So in the process of doing what he thought was the BEST thing to do, he actually did the WORSE thing that he could have done in regards to members of his family (who would probably also have been much SAFER if BJORN had KILLED the BANDITS ... who then proceed to MURDER his young son ... along with the young sons and even the infant Son of several other WIDOWED women who had also already lost their HUSBANDS and other SONS in WAR … WIDOWED women that the BANDITS also BEAT, RAPED, and STOLE FOOD and FARM animals from).
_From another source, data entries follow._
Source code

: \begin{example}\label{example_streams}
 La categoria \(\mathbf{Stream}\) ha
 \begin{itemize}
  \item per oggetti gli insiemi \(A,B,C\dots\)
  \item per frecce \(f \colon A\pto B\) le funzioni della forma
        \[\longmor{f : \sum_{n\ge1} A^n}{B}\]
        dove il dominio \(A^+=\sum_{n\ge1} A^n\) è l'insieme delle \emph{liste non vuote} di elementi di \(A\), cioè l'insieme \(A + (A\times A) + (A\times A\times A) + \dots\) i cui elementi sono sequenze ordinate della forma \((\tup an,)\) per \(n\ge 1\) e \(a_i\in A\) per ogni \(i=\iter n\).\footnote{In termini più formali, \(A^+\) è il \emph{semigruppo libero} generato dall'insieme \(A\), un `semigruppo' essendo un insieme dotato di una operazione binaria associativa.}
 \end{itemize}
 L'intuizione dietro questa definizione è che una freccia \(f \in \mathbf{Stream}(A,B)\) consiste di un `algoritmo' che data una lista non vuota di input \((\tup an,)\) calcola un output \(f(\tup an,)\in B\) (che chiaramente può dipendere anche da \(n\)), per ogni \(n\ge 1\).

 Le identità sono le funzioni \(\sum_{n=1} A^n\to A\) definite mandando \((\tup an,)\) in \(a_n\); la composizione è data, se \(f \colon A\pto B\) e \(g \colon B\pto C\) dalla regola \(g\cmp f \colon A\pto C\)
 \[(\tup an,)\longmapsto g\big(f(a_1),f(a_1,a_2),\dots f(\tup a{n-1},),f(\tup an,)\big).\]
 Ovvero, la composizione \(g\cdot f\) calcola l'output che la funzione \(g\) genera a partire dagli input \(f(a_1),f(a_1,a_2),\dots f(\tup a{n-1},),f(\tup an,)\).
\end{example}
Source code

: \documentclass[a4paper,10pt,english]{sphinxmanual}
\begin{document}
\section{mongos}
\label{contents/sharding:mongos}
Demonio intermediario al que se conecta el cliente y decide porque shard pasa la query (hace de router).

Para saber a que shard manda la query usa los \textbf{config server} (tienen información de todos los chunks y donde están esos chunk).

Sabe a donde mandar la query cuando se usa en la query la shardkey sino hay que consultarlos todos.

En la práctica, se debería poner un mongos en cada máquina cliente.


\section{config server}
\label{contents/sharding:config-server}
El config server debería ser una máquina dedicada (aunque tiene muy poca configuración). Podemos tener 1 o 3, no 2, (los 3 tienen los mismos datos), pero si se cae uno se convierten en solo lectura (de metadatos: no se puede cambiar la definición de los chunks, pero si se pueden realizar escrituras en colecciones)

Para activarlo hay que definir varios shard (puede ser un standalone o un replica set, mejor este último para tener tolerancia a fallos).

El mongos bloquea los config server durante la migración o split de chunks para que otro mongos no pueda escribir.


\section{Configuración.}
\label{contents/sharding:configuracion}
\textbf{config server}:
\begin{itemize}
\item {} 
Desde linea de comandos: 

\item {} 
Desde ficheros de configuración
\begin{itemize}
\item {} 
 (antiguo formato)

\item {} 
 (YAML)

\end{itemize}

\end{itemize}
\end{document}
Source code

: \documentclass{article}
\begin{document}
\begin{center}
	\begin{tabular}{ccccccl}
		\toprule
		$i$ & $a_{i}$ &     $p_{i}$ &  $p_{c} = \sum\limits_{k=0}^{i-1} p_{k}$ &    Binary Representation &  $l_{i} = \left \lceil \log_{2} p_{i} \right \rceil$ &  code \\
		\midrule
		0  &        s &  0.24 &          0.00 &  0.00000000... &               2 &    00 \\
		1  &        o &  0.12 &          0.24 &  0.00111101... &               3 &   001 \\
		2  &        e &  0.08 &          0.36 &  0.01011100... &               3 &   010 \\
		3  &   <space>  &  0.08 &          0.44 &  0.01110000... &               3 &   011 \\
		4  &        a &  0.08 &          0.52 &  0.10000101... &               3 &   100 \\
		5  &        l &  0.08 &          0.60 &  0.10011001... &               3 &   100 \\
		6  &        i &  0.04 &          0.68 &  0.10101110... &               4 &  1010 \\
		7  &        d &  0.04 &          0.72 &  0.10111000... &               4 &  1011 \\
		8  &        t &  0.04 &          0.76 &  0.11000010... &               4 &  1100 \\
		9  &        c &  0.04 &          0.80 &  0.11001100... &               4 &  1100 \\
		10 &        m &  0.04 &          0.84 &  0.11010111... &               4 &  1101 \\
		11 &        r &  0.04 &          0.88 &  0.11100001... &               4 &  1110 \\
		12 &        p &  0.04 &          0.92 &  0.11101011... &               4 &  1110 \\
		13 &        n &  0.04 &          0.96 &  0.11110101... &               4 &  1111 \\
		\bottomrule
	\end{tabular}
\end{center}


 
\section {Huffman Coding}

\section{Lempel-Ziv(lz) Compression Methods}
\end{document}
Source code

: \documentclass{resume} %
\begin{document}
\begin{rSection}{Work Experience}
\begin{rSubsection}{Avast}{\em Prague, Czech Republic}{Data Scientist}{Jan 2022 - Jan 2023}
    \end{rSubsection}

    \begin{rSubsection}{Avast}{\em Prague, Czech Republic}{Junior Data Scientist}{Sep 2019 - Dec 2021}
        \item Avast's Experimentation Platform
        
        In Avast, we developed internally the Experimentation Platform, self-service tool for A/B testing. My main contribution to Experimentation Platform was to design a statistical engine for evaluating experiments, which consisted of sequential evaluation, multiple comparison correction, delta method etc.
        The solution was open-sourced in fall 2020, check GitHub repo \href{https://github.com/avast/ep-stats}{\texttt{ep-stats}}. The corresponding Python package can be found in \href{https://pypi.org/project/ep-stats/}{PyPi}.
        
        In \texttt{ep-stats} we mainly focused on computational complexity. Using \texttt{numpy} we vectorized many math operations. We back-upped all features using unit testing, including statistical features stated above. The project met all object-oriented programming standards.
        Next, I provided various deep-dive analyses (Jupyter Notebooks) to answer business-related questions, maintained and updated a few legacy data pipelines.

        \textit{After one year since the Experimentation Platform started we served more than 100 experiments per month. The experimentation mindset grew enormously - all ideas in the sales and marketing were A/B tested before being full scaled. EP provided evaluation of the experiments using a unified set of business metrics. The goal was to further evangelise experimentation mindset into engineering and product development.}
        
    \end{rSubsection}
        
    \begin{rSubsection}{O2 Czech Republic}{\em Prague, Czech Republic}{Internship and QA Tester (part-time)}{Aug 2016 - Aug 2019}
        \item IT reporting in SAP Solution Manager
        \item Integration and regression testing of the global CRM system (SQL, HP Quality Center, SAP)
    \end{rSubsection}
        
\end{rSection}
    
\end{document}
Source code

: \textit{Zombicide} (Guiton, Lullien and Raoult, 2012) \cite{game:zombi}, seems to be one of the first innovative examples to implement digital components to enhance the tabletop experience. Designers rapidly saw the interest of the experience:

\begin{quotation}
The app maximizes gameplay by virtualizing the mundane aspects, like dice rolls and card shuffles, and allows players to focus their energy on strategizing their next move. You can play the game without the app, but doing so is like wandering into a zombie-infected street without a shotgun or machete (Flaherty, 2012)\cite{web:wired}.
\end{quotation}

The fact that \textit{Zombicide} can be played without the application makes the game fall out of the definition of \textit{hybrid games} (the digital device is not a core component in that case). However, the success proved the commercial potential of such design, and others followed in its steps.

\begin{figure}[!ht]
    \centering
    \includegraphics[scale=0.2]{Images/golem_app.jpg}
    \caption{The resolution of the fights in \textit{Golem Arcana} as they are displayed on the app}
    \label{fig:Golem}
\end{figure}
And this also reminds one of a conversation that one attempted to have with others over at the STAR TREK FORUM who are obsessed with that show not sticking with what they see as being the OPTIMISTIC UTOPIAN VISION that they think that show use to have in the PAST.

Because the decision that BJORN makes also ILLUSTRATES all too clearly why having an IDEALISTIC VISION of the way that one thinks something should be done and actually putting that IDEAL into PRACTICE also don't usually end up working out the way that one expects it to (which was also illustrated by FLOKI and what he attempts to do in ICELAND which also ends in DISASTER).

In other words, BJORN thought killing the BANDITS wasn't the BEST way to deal with them, and that it wouldn't be WORSE PUNISHMENT for them, because BANISHMENT would make them OUTCAST who had no rights (which in THEORY would also make them SUFFER even MORE by being LEFT ALIVE).

So as a RESULT of attempting to make them SUFFER MORE by leaving them ALIVE, BJORN and several other women now have DEAD CHILDREN, and the BANDITS now not only have their FOOD and ANIMALS (also meaning they have no way to SURVIVE the HARSH WINTER), but the BANDITS also have all of the FREE SEX that they want anytime they want it (by BEATING and RAPING the DEFENSELESS WOMEN who also now have NO SONS or husbands to protect them).

So this is what happens whenever one tries to RULE a community.

Unforeseen situations like this one constantly arise where DOING what appears to be the RIGHT THING can turn out to be the WRONG thing, or to be the WORSE thing that one could have chosen to do.

And no matter how OPTIMISTIC or UTOPIAN an existence one would like to ACHIEVE, one will also ALWAYS encounter situations like this one in THE VIKINGS that demonstrate all too clearly the reasons why having a UTOPIAN existence here in this UNIVERSE that we now inhabit is nothing more than a DREAM which will NEVER come true.